Mas, o que gostaria de debater com você é a SEGURANÇA da urna eletrônica. Peço que responda a esta pergunta antes de continuar a leitura do artigo. VOCÊ CONFIA NA URNA ELETRÔNICA?

Pergunto isso, pois acredito que nós precisamos ter a CERTEZA de que nossos votos são contabilizados com exatidão e sem qualquer falha no processo. Eu digo isso porque, apesar de DILMA ROUSSEFF NÃO ME REPRESENTAR, eu tive que engolir sua eleição, pois foi resultado de um processo democrático. Ela representa a maioria da população.
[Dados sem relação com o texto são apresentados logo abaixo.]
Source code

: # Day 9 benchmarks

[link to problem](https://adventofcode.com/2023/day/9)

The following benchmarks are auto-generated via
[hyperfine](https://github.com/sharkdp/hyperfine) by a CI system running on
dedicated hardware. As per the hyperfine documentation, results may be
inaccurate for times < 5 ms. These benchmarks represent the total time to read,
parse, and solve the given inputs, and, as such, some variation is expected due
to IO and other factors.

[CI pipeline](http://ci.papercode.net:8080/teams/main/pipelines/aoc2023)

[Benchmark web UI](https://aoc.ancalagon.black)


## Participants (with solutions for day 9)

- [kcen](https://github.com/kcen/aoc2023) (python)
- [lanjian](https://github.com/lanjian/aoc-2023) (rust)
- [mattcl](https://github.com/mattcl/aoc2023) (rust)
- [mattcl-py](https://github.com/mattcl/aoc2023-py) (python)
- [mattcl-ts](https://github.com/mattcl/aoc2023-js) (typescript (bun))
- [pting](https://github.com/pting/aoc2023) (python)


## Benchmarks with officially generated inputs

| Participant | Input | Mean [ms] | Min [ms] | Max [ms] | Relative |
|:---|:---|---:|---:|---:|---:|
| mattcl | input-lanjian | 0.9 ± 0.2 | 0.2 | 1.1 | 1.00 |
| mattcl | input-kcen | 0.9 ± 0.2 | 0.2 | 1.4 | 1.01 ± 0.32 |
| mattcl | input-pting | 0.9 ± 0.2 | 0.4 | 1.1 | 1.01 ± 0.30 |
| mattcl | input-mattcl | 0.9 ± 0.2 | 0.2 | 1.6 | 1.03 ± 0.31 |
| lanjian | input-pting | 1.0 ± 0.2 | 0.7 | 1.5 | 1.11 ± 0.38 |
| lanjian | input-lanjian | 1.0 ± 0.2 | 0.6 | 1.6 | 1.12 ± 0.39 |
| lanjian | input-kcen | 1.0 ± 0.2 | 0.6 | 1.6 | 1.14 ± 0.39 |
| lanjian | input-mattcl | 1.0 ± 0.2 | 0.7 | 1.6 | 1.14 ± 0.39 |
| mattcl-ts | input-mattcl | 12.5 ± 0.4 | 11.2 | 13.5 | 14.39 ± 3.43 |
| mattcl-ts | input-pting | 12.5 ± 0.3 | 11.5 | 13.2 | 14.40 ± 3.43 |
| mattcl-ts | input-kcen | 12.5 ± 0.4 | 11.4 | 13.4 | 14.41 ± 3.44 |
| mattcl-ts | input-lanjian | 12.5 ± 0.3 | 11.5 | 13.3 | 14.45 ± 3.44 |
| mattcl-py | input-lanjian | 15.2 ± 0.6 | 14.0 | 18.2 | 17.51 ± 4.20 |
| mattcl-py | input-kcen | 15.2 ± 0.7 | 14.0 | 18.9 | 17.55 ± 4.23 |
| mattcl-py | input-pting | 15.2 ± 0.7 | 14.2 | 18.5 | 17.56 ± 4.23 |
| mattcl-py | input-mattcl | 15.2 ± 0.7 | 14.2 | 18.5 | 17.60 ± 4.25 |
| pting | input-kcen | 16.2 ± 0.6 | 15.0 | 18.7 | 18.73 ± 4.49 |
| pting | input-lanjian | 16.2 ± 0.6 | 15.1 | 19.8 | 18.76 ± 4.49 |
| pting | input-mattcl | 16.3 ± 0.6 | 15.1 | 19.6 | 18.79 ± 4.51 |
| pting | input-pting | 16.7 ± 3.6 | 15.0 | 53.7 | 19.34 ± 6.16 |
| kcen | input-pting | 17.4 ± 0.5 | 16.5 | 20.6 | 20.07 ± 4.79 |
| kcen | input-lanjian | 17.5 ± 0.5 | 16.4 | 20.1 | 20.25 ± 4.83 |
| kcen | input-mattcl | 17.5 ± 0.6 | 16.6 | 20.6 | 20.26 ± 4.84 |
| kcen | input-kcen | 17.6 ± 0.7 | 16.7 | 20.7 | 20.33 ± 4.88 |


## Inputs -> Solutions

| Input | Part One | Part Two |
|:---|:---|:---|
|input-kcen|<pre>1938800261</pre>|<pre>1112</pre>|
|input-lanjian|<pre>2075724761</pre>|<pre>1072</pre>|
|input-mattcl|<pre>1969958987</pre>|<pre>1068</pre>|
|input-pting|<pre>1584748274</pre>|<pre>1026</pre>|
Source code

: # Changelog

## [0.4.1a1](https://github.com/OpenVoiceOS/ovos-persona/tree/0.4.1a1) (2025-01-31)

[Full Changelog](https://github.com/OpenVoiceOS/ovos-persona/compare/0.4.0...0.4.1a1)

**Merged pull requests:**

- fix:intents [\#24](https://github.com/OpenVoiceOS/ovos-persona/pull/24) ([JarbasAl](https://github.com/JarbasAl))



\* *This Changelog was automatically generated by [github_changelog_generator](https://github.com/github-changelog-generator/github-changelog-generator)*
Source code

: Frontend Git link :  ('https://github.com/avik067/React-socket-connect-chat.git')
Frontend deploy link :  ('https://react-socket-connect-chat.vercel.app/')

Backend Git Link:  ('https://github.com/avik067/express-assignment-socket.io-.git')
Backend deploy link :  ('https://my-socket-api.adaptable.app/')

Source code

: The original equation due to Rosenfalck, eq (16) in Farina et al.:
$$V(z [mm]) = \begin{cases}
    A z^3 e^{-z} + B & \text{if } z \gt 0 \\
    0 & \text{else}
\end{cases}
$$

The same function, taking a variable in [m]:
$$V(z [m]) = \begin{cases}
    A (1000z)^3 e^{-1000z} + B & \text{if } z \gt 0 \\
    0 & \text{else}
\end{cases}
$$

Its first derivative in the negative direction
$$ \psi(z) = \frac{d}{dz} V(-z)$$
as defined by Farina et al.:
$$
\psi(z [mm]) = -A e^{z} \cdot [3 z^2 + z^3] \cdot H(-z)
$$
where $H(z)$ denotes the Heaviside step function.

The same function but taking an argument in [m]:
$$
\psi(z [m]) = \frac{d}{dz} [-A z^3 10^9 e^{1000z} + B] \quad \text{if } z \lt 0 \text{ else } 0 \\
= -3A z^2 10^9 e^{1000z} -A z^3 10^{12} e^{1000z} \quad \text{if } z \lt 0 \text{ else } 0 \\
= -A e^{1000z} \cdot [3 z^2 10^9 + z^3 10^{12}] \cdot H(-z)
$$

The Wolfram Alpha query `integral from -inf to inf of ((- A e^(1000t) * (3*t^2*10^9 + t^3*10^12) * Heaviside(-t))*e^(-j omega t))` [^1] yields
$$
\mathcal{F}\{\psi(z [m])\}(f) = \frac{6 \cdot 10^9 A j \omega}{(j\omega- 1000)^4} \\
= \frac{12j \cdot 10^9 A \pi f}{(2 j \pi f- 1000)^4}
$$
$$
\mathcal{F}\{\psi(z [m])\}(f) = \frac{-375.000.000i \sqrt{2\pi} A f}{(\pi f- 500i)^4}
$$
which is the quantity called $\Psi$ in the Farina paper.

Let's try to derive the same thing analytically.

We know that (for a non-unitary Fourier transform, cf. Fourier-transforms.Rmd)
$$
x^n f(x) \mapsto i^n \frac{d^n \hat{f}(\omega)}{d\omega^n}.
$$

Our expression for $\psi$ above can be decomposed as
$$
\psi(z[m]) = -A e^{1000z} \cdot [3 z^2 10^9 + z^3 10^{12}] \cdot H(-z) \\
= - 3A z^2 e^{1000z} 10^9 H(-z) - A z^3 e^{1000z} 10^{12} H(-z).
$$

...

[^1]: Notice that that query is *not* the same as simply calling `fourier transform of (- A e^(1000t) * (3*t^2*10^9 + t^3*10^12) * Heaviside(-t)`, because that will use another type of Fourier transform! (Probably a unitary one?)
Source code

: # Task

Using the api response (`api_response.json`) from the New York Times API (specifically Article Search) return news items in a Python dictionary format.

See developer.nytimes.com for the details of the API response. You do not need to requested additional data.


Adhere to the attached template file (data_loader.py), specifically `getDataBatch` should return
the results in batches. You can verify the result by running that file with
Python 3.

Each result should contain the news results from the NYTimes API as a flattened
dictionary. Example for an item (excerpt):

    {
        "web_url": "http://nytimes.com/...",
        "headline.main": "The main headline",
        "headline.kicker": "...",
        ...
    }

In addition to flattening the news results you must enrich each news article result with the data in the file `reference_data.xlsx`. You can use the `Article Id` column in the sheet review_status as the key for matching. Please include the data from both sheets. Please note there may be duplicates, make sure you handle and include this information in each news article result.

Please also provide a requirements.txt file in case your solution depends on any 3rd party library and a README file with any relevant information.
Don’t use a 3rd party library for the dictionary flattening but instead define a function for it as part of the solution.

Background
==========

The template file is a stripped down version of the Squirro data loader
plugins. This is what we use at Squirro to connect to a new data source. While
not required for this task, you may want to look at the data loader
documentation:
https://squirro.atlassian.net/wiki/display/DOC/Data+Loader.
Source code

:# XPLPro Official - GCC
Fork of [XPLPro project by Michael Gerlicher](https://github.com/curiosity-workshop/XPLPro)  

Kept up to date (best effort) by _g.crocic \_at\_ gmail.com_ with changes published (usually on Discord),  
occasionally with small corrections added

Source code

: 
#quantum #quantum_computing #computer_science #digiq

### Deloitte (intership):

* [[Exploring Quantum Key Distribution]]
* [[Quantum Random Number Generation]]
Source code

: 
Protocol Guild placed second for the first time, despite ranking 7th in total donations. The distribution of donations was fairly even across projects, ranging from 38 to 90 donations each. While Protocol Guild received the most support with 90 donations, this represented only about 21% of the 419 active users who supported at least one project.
Mas, se hipoteticamente, você descobrisse que isto não é verdade e que a eleição foi adulterada? Pois é. Este foi o sentimento dos moradores de alguns municípios brasileiros, que tiveram seus resultados sob suspeita de fraude. Mas, como assim? Eles não usaram a urna eletrônica biométrica? Sim, eles usaram. E como isto aconteceu? Vou citar dois municípios no Maranhão: Raposa e Paço do Lumiar, nas eleições de 2010.

Nas urnas biométricas, o eleitor usa sua digital como “documento” de identificação para votar, o que torna nula a possibilidade de uma pessoa votar por outra, certo? Pois é. Ainda assim, mesmo com essa facilidade, a maioria das cidades do interior do Brasil tem o índice de abstenção ainda alto. Contudo, em Paço do Lumiar e Raposa, houve uma inversão na tendência da curva de abstenção. O Maranhão teve a mais alta abstenção do país, com 23,9% de ausência às urnas. Entretanto,  Paço do Lumiar e Raposa tiveram, respectivamente, apenas 6,56% e 7,48% de abstenção, o que é incoerente com o percentual médio do Estado e de outras cidades, nas quais a eleição se deu pelo sistema biométrico. Em Capanema (PA) e Piripiri (PI), os percentuais foram de 10,78% e 12,04% de abstenção, respectivamente. Nos dois municípios, houve 2.991 liberações do sistema biométrico pelos mesários. Ou seja, as máquinas não conseguiram fazer a leitura das digitais desses eleitores. Quando isso ocorre, o mesário faz uso de uma senha específica para permitir a votação por meio do sistema não-biométrico. E qual é o problema? O Tribunal Superior Eleitoral (TSE) aponta que a média de tal ocorrência é abaixo de 1%, enquanto que, em Paço do Lumiar e em Raposa, a média foi de 6,3%. No  levantamento de um número restrito de municípios maranhenses, há, por exemplo, a constatação de que 18.719 votos foram registrados após as 17h20 e que o tempo entre os votos foi abaixo de 1 minuto. Nessas áreas, a candidata Roseana Sarney obteve percentual acima de 55%. Coincidência? E passam de 100 os municípios com suspeita de fraude nas urnas eletrônicas durante as Eleições Municipais de 2012.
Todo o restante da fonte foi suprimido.